Materials and Methods
CYCG41S/G41S knock-in mice
All animal work complied with the Animal Welfare Act (1999) and was approved by the University of Otago Animal Ethics Committee at (AEC 57/10). Animals used in this study were euthanized by cervical dislocation. Mus musculus Linnaeus 1758 were modified by a single mutation (G41S) in the mouse somatic cytochrome c coding sequence. C57BL/6 mice heterozygous for the G41S mutation (Cycs+/G41S) were generated by Taconic (Germany) and then bred to homozygosity. The presence of mouse G41S cytochrome c was confirmed by MALDI MS of cytochrome c purified from liver mitochondria of homozygous mice as previously described .
Platelet depletion and counting
Platelet counts and platelet volume in mice were measured by obtaining blood via facial vein bleeding using a 5 mm animal lancet (Goldenrod). Blood was collected into EDTA coated 0.5 mL plastic tubes and counted using either the Cell-Dyn 3700 Hematology analyzer with veterinarian package (Abbott) or the Vetscan HM5 Hematology analyzer (Abaxis). Results are expressed ± SEM. Immune thrombocytopenia was induced in 5–6 month old mice by intravenous injection of anti-mouse thrombocyte (Cedarlane, CLA31440) as previously described . The serum was diluted 1:25 in sterile PBS and 100 μL injected intravenously into the tail vein using aseptic technique.

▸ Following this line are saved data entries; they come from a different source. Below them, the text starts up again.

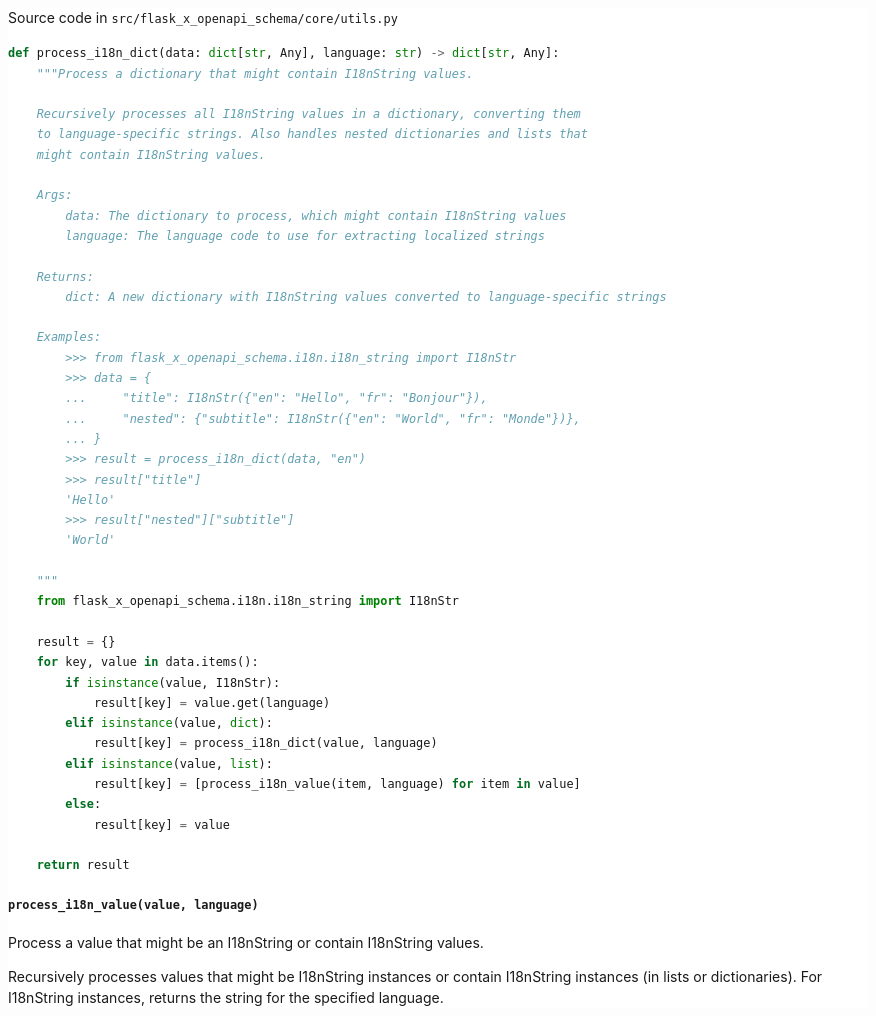 Source code in `src/flask_x_openapi_schema/core/utils.py`

```python
def process_i18n_dict(data: dict[str, Any], language: str) -> dict[str, Any]:
    """Process a dictionary that might contain I18nString values.

    Recursively processes all I18nString values in a dictionary, converting them
    to language-specific strings. Also handles nested dictionaries and lists that
    might contain I18nString values.

    Args:
        data: The dictionary to process, which might contain I18nString values
        language: The language code to use for extracting localized strings

    Returns:
        dict: A new dictionary with I18nString values converted to language-specific strings

    Examples:
        >>> from flask_x_openapi_schema.i18n.i18n_string import I18nStr
        >>> data = {
        ...     "title": I18nStr({"en": "Hello", "fr": "Bonjour"}),
        ...     "nested": {"subtitle": I18nStr({"en": "World", "fr": "Monde"})},
        ... }
        >>> result = process_i18n_dict(data, "en")
        >>> result["title"]
        'Hello'
        >>> result["nested"]["subtitle"]
        'World'

    """
    from flask_x_openapi_schema.i18n.i18n_string import I18nStr

    result = {}
    for key, value in data.items():
        if isinstance(value, I18nStr):
            result[key] = value.get(language)
        elif isinstance(value, dict):
            result[key] = process_i18n_dict(value, language)
        elif isinstance(value, list):
            result[key] = [process_i18n_value(item, language) for item in value]
        else:
            result[key] = value

    return result

```

#### `process_i18n_value(value, language)`

Process a value that might be an I18nString or contain I18nString values.

Recursively processes values that might be I18nString instances or contain I18nString instances (in lists or dictionaries). For I18nString instances, returns the string for the specified language.
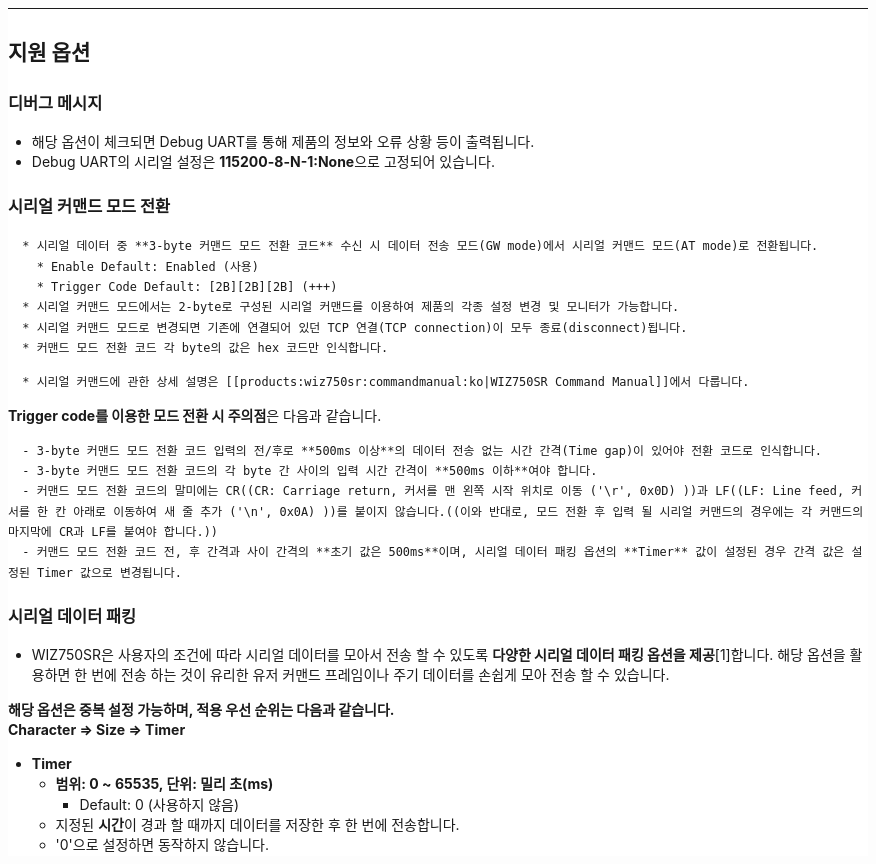 -----

## 지원 옵션

### 디버그 메시지

  - 해당 옵션이 체크되면 Debug UART를 통해 제품의 정보와 오류 상황 등이 출력됩니다.
  - Debug UART의 시리얼 설정은 **115200-8-N-1:None**으로 고정되어 있습니다.

### 시리얼 커맨드 모드 전환

``` 
  * 시리얼 데이터 중 **3-byte 커맨드 모드 전환 코드** 수신 시 데이터 전송 모드(GW mode)에서 시리얼 커맨드 모드(AT mode)로 전환됩니다.
    * Enable Default: Enabled (사용)
    * Trigger Code Default: [2B][2B][2B] (+++)
  * 시리얼 커맨드 모드에서는 2-byte로 구성된 시리얼 커맨드를 이용하여 제품의 각종 설정 변경 및 모니터가 가능합니다.
  * 시리얼 커맨드 모드로 변경되면 기존에 연결되어 있던 TCP 연결(TCP connection)이 모두 종료(disconnect)됩니다.
  * 커맨드 모드 전환 코드 각 byte의 값은 hex 코드만 인식합니다.
```

``` 
  * 시리얼 커맨드에 관한 상세 설명은 [[products:wiz750sr:commandmanual:ko|WIZ750SR Command Manual]]에서 다룹니다.
```



**Trigger code를 이용한 모드 전환 시 주의점**은 다음과 같습니다.

``` 
  - 3-byte 커맨드 모드 전환 코드 입력의 전/후로 **500ms 이상**의 데이터 전송 없는 시간 간격(Time gap)이 있어야 전환 코드로 인식합니다.
  - 3-byte 커맨드 모드 전환 코드의 각 byte 간 사이의 입력 시간 간격이 **500ms 이하**여야 합니다.
  - 커맨드 모드 전환 코드의 말미에는 CR((CR: Carriage return, 커서를 맨 왼쪽 시작 위치로 이동 ('\r', 0x0D) ))과 LF((LF: Line feed, 커서를 한 칸 아래로 이동하여 새 줄 추가 ('\n', 0x0A) ))를 붙이지 않습니다.((이와 반대로, 모드 전환 후 입력 될 시리얼 커맨드의 경우에는 각 커맨드의 마지막에 CR과 LF를 붙여야 합니다.))
  - 커맨드 모드 전환 코드 전, 후 간격과 사이 간격의 **초기 값은 500ms**이며, 시리얼 데이터 패킹 옵션의 **Timer** 값이 설정된 경우 간격 값은 설정된 Timer 값으로 변경됩니다.
```



### 시리얼 데이터 패킹

  - WIZ750SR은 사용자의 조건에 따라 시리얼 데이터를 모아서 전송 할 수 있도록 **다양한 시리얼 데이터 패킹 옵션을
    제공**\[1\]합니다. 해당 옵션을 활용하면 한 번에 전송 하는 것이 유리한 유저 커맨드 프레임이나 주기 데이터를
    손쉽게 모아 전송 할 수 있습니다.

**해당 옵션은 중복 설정 가능하며, 적용 우선 순위는
다음과 같습니다.**  
**Character =\> Size =\> Timer**

  - **Timer**
      - **범위: 0 \~ 65535, 단위: 밀리 초(ms)**
          - Default: 0 (사용하지 않음)
      - 지정된 **시간**이 경과 할 때까지 데이터를 저장한 후 한 번에 전송합니다.
      - '0'으로 설정하면 동작하지 않습니다.

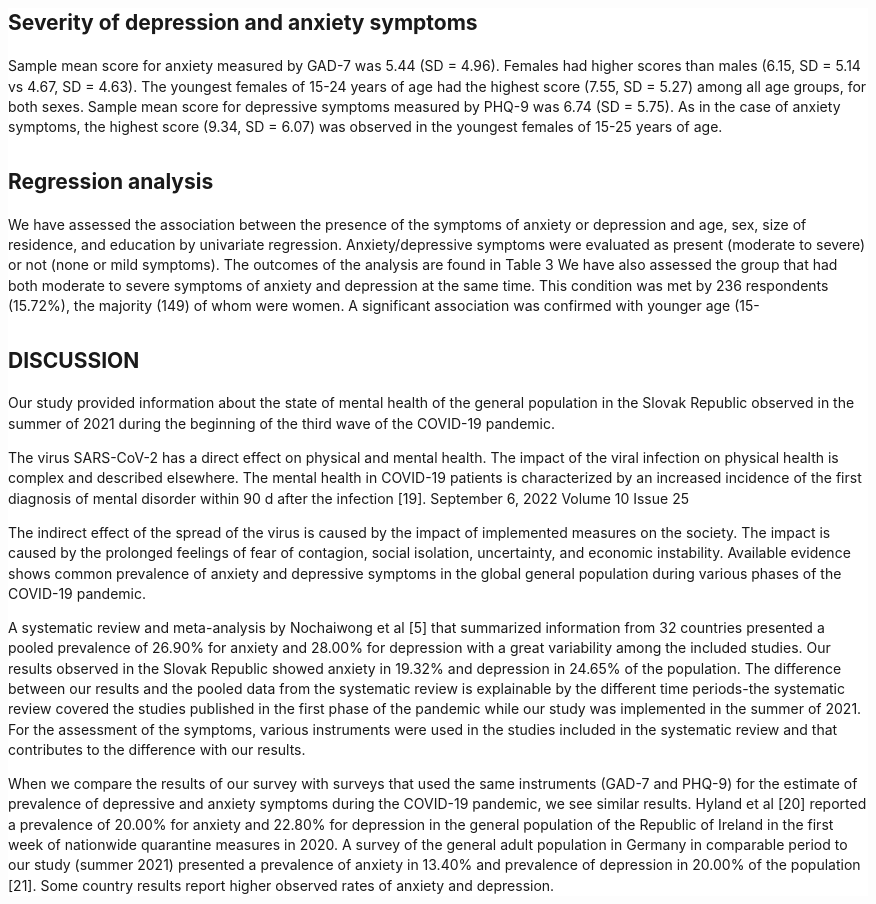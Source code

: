 
## Severity of depression and anxiety symptoms

Sample mean score for anxiety measured by GAD-7 was 5.44 (SD = 4.96). Females had higher scores than males (6.15, SD = 5.14 vs 4.67, SD = 4.63). The youngest females of 15-24 years of age had the highest score (7.55, SD = 5.27) among all age groups, for both sexes. Sample mean score for depressive symptoms measured by PHQ-9 was 6.74 (SD = 5.75). As in the case of anxiety symptoms, the highest score (9.34, SD = 6.07) was observed in the youngest females of 15-25 years of age.


## Regression analysis

We have assessed the association between the presence of the symptoms of anxiety or depression and age, sex, size of residence, and education by univariate regression. Anxiety/depressive symptoms were evaluated as present (moderate to severe) or not (none or mild symptoms). The outcomes of the analysis are found in Table 3 We have also assessed the group that had both moderate to severe symptoms of anxiety and depression at the same time. This condition was met by 236 respondents (15.72%), the majority (149) of whom were women. A significant association was confirmed with younger age (15- 


## DISCUSSION

Our study provided information about the state of mental health of the general population in the Slovak Republic observed in the summer of 2021 during the beginning of the third wave of the COVID-19 pandemic.

The virus SARS-CoV-2 has a direct effect on physical and mental health. The impact of the viral infection on physical health is complex and described elsewhere. The mental health in COVID-19 patients is characterized by an increased incidence of the first diagnosis of mental disorder within 90 d after the infection [19]. September 6, 2022 Volume 10 Issue 25

The indirect effect of the spread of the virus is caused by the impact of implemented measures on the society. The impact is caused by the prolonged feelings of fear of contagion, social isolation, uncertainty, and economic instability. Available evidence shows common prevalence of anxiety and depressive symptoms in the global general population during various phases of the COVID-19 pandemic.

A systematic review and meta-analysis by Nochaiwong et al [5] that summarized information from 32 countries presented a pooled prevalence of 26.90% for anxiety and 28.00% for depression with a great variability among the included studies. Our results observed in the Slovak Republic showed anxiety in 19.32% and depression in 24.65% of the population. The difference between our results and the pooled data from the systematic review is explainable by the different time periods-the systematic review covered the studies published in the first phase of the pandemic while our study was implemented in the summer of 2021. For the assessment of the symptoms, various instruments were used in the studies included in the systematic review and that contributes to the difference with our results.

When we compare the results of our survey with surveys that used the same instruments (GAD-7 and PHQ-9) for the estimate of prevalence of depressive and anxiety symptoms during the COVID-19 pandemic, we see similar results. Hyland et al [20] reported a prevalence of 20.00% for anxiety and 22.80% for depression in the general population of the Republic of Ireland in the first week of nationwide quarantine measures in 2020. A survey of the general adult population in Germany in comparable period to our study (summer 2021) presented a prevalence of anxiety in 13.40% and prevalence of depression in 20.00% of the population [21]. Some country results report higher observed rates of anxiety and depression.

Analysis of hematopoietic compartments
After euthanasia single cell suspensions were prepared from thymus, spleen, inguinal lymph nodes or bone marrow. Cell number was determined using a hemocytometer. For determination of cellular composition cells were stained with fluorochrome-conjugated antibodies to CD4, CD8a, Ly6, CD11b, B220/CD45R, sIgM (BD Biosciences), and F4/80 (Serotec)), or isotype control antibodies, for 30 min and analysed by flow cytometry. Analysis was performed using FlowJo software (Tree Star Inc.).
Expression and purification of recombinant proteins
Synthetic genes encoding mouse somatic wildtype (WT), mouse somatic G41S, mouse somatic A44P and mouse somatic G41S/A44P cytochrome c were purchased from Genscript and introduced into the pBTR expression vector. Cytochromes c were expressed and purified as previously described . Cytochrome c concentrations were determined using ε410 = 0.1061 M-1cm-1 . Recombinant human Apaf-1 was expressed as previously described . Sf21 insect cells were cultured in Sf900III SFM Medium (Invitrogen). Recombinant baculovirus was used to infect 500 mL of cells at a density of 1 x 106/mL. Cells were harvested 40 hours post infection, washed in cold phosphate buffered saline and re-suspended in 5 volumes of Buffer A (20 mM HEPES-KOH (pH 8.0), 10 mM KCl, 1.5 mM MgCl2, 1 mM EDTA, 1 mM ethylene glycol bis(2-aminoethyl ether) tetraacetic acid (EGTA), 0.1 mM dithiothreitol (DTT) and 1 mM phenylmethylsulfonyl fluoride (PMSF)). The cell suspension was incubated on ice for 1 hour and then lysed with a Dounce homogenizer. The cell lysate was clarified at 4°C by a two-step centrifugation procedure at 8,500 rpm for 60 min and 10,500 rpm for 10 min. The resultant supernatant was applied to a 5 mL HisTrap column (GE Healthcare) using an AKTA Prime FPLC protein purification system (GE Healthcare). The column was washed with Buffer A with 1 M NaCl and 20 mM imidazole followed by a stepwise elution with Buffer A supplemented with 250 mM imidazole. Eluted protein was dialysed into Buffer A and further purified on a MonoQ column (GE Healthcare) using an AKTA Purifier FPLC protein purification system (GE Healthcare). Apaf-1 was eluted using 0–1 M NaCl over 30 mL, dialysed back into Buffer A and stored at 4°C until required.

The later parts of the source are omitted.